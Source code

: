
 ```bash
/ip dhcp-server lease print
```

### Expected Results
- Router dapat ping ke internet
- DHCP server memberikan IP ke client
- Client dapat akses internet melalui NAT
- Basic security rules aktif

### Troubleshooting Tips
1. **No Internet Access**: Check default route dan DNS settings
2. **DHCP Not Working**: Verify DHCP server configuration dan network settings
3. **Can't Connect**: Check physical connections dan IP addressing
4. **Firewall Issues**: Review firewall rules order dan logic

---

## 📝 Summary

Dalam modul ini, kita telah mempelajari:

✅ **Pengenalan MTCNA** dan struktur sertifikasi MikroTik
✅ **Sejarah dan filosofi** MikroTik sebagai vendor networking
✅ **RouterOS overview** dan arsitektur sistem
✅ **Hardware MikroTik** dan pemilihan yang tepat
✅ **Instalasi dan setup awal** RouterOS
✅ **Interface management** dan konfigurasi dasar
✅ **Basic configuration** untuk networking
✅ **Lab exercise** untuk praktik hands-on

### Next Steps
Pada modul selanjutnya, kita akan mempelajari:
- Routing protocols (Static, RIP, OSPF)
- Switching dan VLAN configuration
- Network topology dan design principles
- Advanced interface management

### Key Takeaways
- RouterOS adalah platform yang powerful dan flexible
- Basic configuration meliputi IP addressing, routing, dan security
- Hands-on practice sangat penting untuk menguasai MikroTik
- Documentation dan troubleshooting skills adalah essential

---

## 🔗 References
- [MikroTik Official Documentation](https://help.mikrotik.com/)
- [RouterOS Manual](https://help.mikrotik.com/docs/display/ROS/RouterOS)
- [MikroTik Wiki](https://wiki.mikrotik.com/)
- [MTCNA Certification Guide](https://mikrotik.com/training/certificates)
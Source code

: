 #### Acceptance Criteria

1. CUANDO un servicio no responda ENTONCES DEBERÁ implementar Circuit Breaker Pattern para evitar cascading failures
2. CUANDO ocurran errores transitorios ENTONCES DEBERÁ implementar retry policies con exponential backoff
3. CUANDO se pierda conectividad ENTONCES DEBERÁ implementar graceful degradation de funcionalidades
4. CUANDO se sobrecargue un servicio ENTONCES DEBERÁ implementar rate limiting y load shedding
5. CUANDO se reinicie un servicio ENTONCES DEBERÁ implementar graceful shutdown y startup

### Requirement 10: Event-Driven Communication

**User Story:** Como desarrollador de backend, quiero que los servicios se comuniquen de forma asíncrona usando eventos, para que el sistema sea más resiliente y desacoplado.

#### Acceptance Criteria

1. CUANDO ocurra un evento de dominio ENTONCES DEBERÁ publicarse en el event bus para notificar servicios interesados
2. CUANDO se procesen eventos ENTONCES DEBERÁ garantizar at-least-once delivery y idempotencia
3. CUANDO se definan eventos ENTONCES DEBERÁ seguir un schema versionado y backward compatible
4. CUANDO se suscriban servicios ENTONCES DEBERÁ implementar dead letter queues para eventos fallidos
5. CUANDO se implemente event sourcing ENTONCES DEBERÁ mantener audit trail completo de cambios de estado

Task to carry out: Each line above that contains the word "graceful" must be copied.

Exercise solution:
3. CUANDO se pierda conectividad ENTONCES DEBERÁ implementar graceful degradation de funcionalidades
5. CUANDO se reinicie un servicio ENTONCES DEBERÁ implementar graceful shutdown y startup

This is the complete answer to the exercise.